Blakey v. Commissioner, 78 T. C. 963 (1982)
All periodic payments for both alimony and child support are taxable to the recipient and deductible by the payer if not specifically designated as child support in the divorce agreement.
Summary
In Blakey v. Commissioner, the U. S. Tax Court ruled on the tax treatment of payments made under a divorce agreement that combined alimony and child support. Charles Blakey and Sandra Bettino’s agreement required Blakey to make monthly payments for the support of Bettino and their five children. The agreement did not specify the portion allocated to child support, leading to the court’s decision that all payments were taxable to Bettino and deductible by Blakey, as per the Supreme Court’s ruling in Commissioner v. Lester. The court also determined that Bettino’s remarriage did not alter the tax treatment of these payments, as Virginia law allowed the continuation of payments post-remarriage if specified in the agreement.
Facts
Charles Blakey and Sandra Bettino (formerly Sandra Blakey) entered into a property settlement agreement in 1972, which was amended in 1973, 1975, and 1979. The 1975 amendment required Blakey to pay Bettino $440 monthly for the support of their five minor children and Bettino. The agreement did not specify how much of the payment was for child support. The monthly payment was to be reduced by one-sixth as each child reached the age of 18, died, or became emancipated, and would cease entirely when the youngest child reached these milestones. Bettino remarried in 1976, but the agreement did not address the effect of remarriage on the payments.
Procedural History
The Commissioner of Internal Revenue issued notices of deficiency to Blakey and Bettino for the tax year 1976. Blakey deducted the full $5,280 paid to Bettino as alimony, while Bettino reported only $366 as alimony and claimed dependency exemptions for all five children. The Tax Court consolidated the cases, and after hearing arguments, ruled in favor of Blakey and against Bettino.
Issue(s)
1. Whether the payments made to Bettino during 1976 under the written agreement constitute periodic payments deductible by Blakey under Section 215 and includable in Bettino’s income under Section 71(a)(1).
2. Whether Bettino’s remarriage during 1976 altered the tax treatment of the payments under the agreement.
3. Which parent is entitled to the dependency exemptions for their five children under the terms of their written agreement and Section 152(e).
Holding
1. Yes, because the agreement did not fix any portion of the payments as child support under Section 71(b), following the Supreme Court’s ruling in Commissioner v. Lester.
2. No, because under Virginia law, the obligation to make payments continued despite Bettino’s remarriage, as the agreement specifically provided for the continuation of payments until the youngest child reached the age of 18, died, or became emancipated.

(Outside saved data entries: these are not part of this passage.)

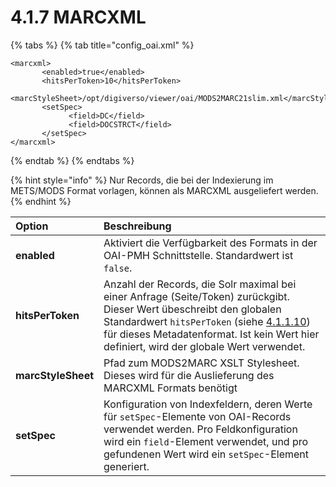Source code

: # 4.1.7 MARCXML

{% tabs %}
{% tab title="config\_oai.xml" %}
```markup
<marcxml>
       <enabled>true</enabled>
       <hitsPerToken>10</hitsPerToken>
       <marcStyleSheet>/opt/digiverso/viewer/oai/MODS2MARC21slim.xml</marcStyleSheet>
       <setSpec>
             <field>DC</field>
             <field>DOCSTRCT</field>
       </setSpec>
</marcxml>
```
{% endtab %}
{% endtabs %}

{% hint style="info" %}
Nur Records, die bei der Indexierung im METS/MODS Format vorlagen, können als MARCXML ausgeliefert werden.
{% endhint %}

| **Option**  | Beschreibung |
| :--- | :--- |
| **enabled** | Aktiviert die Verfügbarkeit des Formats in der OAI-PMH Schnittstelle. Standardwert ist `false`. |
| **hitsPerToken**  | Anzahl der Records, die Solr maximal bei einer Anfrage \(Seite/Token\) zurückgibt. Dieser Wert übeschreibt den globalen Standardwert `hitsPerToken` \(siehe [4.1.1.10](4.1.1.md#H4.1.10.Parameter:hitsPerToken)\) für dieses Metadatenformat. Ist kein Wert hier definiert, wird der globale Wert verwendet. |
| **marcStyleSheet**  | Pfad zum MODS2MARC XSLT Stylesheet. Dieses wird für die Auslieferung des MARCXML Formats benötigt |
| **setSpec**  | Konfiguration von Indexfeldern, deren Werte für `setSpec`-Elemente von OAI-Records verwendet werden. Pro Feldkonfiguration wird ein `field`-Element verwendet, und pro gefundenen Wert wird ein `setSpec`-Element generiert. |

3. Bettino, because the agreement allowed her to claim the dependency exemptions as long as Blakey could deduct the full amount of the payments.
Court’s Reasoning
The court applied the legal rule from Commissioner v. Lester, which requires that a written agreement must expressly designate a sum or part of the payment as child support for it to be excluded from the recipient’s income. The court found that the agreement in Blakey did not specifically designate any portion of the payments as child support, thus all payments were taxable to Bettino and deductible by Blakey. The court also considered the effect of Bettino’s remarriage, noting that under Virginia law, an agreement that is not incorporated into the divorce decree and does not order the husband to perform its obligations is not subject to the automatic termination of alimony upon remarriage. The court interpreted the agreement as intending for payments to continue regardless of remarriage, based on the agreement’s language and the parties’ actions. Finally, the court upheld Bettino’s claim to the dependency exemptions as per the agreement’s terms.
Practical Implications
This decision clarifies that for tax purposes, payments under a divorce agreement that combine alimony and child support without specific designation are treated as alimony, taxable to the recipient and deductible by the payer. It also emphasizes the importance of clear language in divorce agreements regarding the effect of remarriage on support payments, particularly in states like Virginia where such provisions can override statutory termination of alimony upon remarriage. Practitioners should advise clients to explicitly address the tax treatment of payments and the effect of remarriage in their agreements. This case has been cited in subsequent rulings to reinforce the principles established in Commissioner v. Lester and to guide the interpretation of similar agreements.